Given the tendency of native Anglophone analytic philosophers to remain monolingual, the discipline is losing out on philosophical perspectives that are afforded by competence in languages other than English…majority Anglophone countries house only about 6% of the global population. Philosophical discussion is consequently deprived of a huge pool of philosophical talent. Given the tendency of native Anglophone analytic philosophers to remain monolingual, the discipline is additionally losing out on those philosophical perspectives that are afforded by competence in languages other than English.

I’m all for this in principle, as I often come across interesting philosophy articles in other languages and would love for it to easier to find and read such articles (one can always put a document into Google Translate, for example, but in order to find an article in the first place one may need to be able to read the title!). So, I’m curious: how might Contesi’s proposal best work? Contesi suggests a number of options, including the ‘Barcelona Principles for a Globally Inclusive Philosophy‘, which hold (among other things) that journals should evaluate submissions on the basis of ideas rather than fluency and seek to include (whenever possible) non-English speakers on editorial boards, etc. I wonder how far this could go, however. Obviously, there are so many languages fluency in more than a few of them can be difficult, and of course it would seem formidably difficult to ensure that journal editorial boards represent most languages on Earth (and find reviewers, etc.).

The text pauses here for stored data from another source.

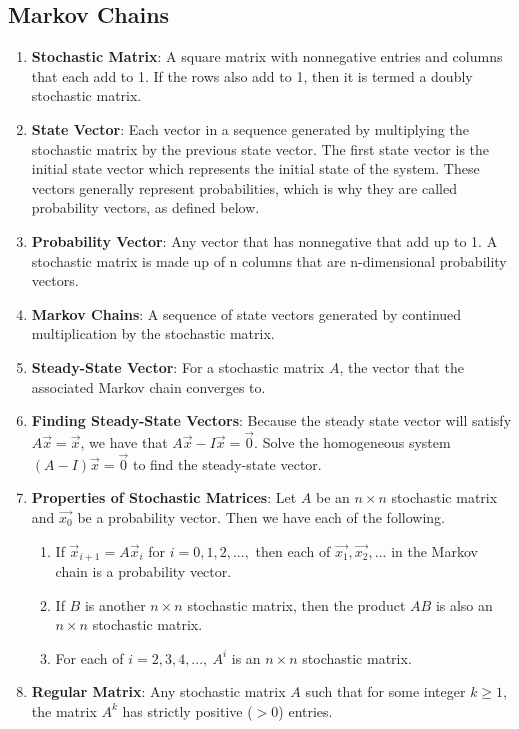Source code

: \documentclass[10pt]{article}
\begin{document}
\subsection{Markov Chains}
\begin{enumerate}
\item \textbf{Stochastic Matrix}: A square matrix with nonnegative entries and columns that each add to 1. If the rows also add to 1, then it is termed a doubly stochastic matrix.
\item \textbf{State Vector}: Each vector in a sequence generated by multiplying the stochastic matrix by the previous state vector. The first state vector is the initial state vector which represents the initial state of the system. These vectors generally represent probabilities, which is why they are called probability vectors, as defined below.
\item \textbf{Probability Vector}: Any vector that has nonnegative that add up to 1. A stochastic matrix is made up of n columns that are n-dimensional probability vectors.
\item \textbf{Markov Chains}: A sequence of state vectors generated by continued multiplication by the stochastic matrix.
\item \textbf{Steady-State Vector}: For a stochastic matrix $A$, the vector that the associated Markov chain converges to.
\item \textbf{Finding Steady-State Vectors}: Because the steady state vector will satisfy $A\vec{x} = \vec{x}$, we have that $A\vec{x} - I\vec{x} = \vec{0}$. Solve the homogeneous system $(A-I)\vec{x} = \vec{0}$ to find the steady-state vector.
\item \textbf{Properties of Stochastic Matrices}: Let $A$ be an $n \times n$ stochastic matrix and $\vec{x_0}$ be a probability vector. Then we have each of the following.
\begin{enumerate}
\item If $\vec{x}_{i+1} = A\vec{x}_i$ for $i = 0,1,2,...,$ then each of $\vec{x_1},\vec{x_2},...$ in the Markov chain is a probability vector.
\item If $B$ is another $n \times n$ stochastic matrix, then the product $AB$ is also an $n \times n$ stochastic matrix.
\item For each of $i = 2,3,4,...,\ A^i$ is an $n \times n$ stochastic matrix.
\end{enumerate}
\item \textbf{Regular Matrix}: Any stochastic matrix $A$ such that for some integer $k \geq 1$, the matrix $A^k$ has strictly positive ($> 0$) entries.

\end{enumerate}
\end{document}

So, I wonder whether Anglophone journals might instead consider submissions that are translated into English via Google Translate, and then explicitly notify reviewers that this is the case (noting the original language of authorship), instructing reviewers to not hold translation issues or other English-writing infelicities against the submitter. Then, when publishing the eventual article, perhaps the journal could publish it simultaneously in its original language alongside an English translation. Anyway, I’m curious: what do you all think?